What must the self-insurer do when the worker declines further vocational rehabilitation services and elects option 2 benefits?
When the department approves a rehabilitation plan, the worker will be notified in writing of their right to decline further vocational rehabilitation services and elect option 2 benefits within fifteen calendar days. When the worker elects option 2 benefits, the self-insurer must take the following action within five working days of receiving the worker's request:
(1) Terminate time-loss benefits with proper notification to the worker as required in WAC 296-15-420
(2) Establish the total amount of the option 2 award and a payment schedule for the option 2 benefits that begins the date time-loss is terminated;
(3) Submit a Self-Insurance Vocational Reporting Form to the department.
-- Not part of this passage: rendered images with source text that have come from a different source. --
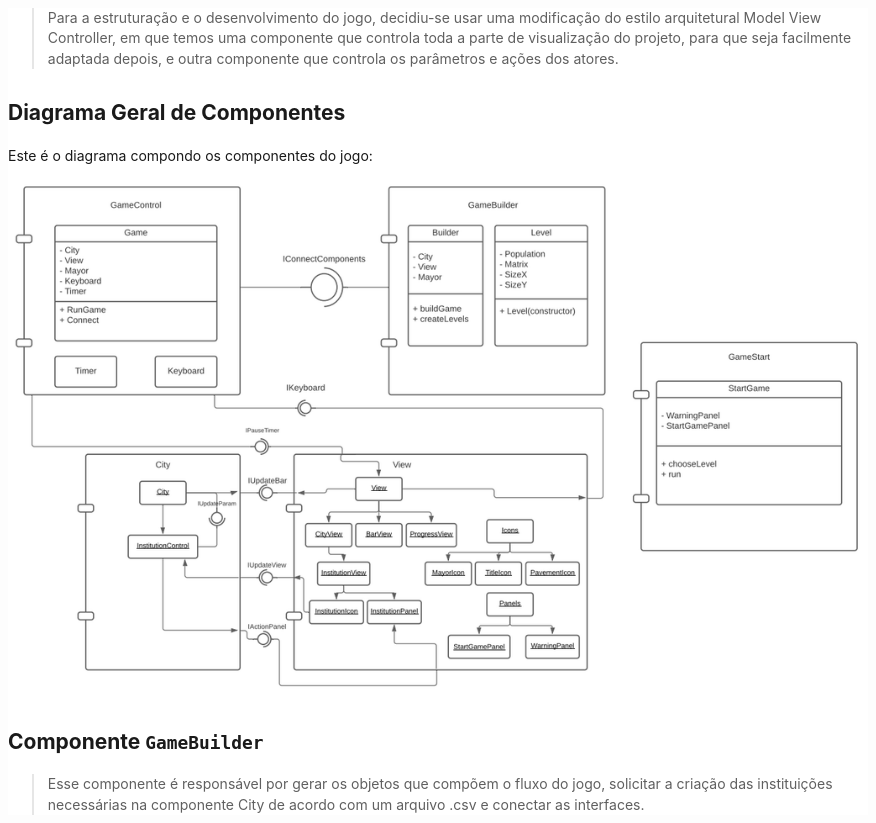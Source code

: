 > Para a estruturação e o desenvolvimento do jogo, decidiu-se usar uma modificação do estilo arquitetural Model View Controller, em que temos uma componente que controla toda a parte de visualização do projeto, para que seja facilmente adaptada depois, e outra componente que controla os parâmetros e ações dos atores.

## Diagrama Geral de Componentes

Este é o diagrama compondo os componentes do jogo:

![Diagrama Componentes](assets/diagrama-componentes.png)

## Componente `GameBuilder`

> Esse componente é responsável por gerar os objetos que compõem o fluxo do jogo, solicitar a criação das instituições necessárias na componente City
> de acordo com um arquivo .csv e conectar as interfaces.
The Self-Insurance Vocational Reporting Form must include:
(a) The total vocational services costs paid since the date the worker was found eligible for services;
(b) The option 2 election form signed by the worker; and
(c) Documentation that includes the total amount of the option 2 award and payment schedule; and
(4) Commence payment of option 2 benefits to the worker according to the established payment schedule. The first payment must be made no later than fifteen days after the date time-loss is terminated. Option 2 benefits may be paid before the department issues an order.
[Statutory Authority: RCW 51.04.020
, 51.04.030, 51.32.095, 51.32.099 and 51.32.0991 (2007 c 72). WSR 08-06-058, § 296-15-4316, filed 2/29/08, effective 3/31/08.]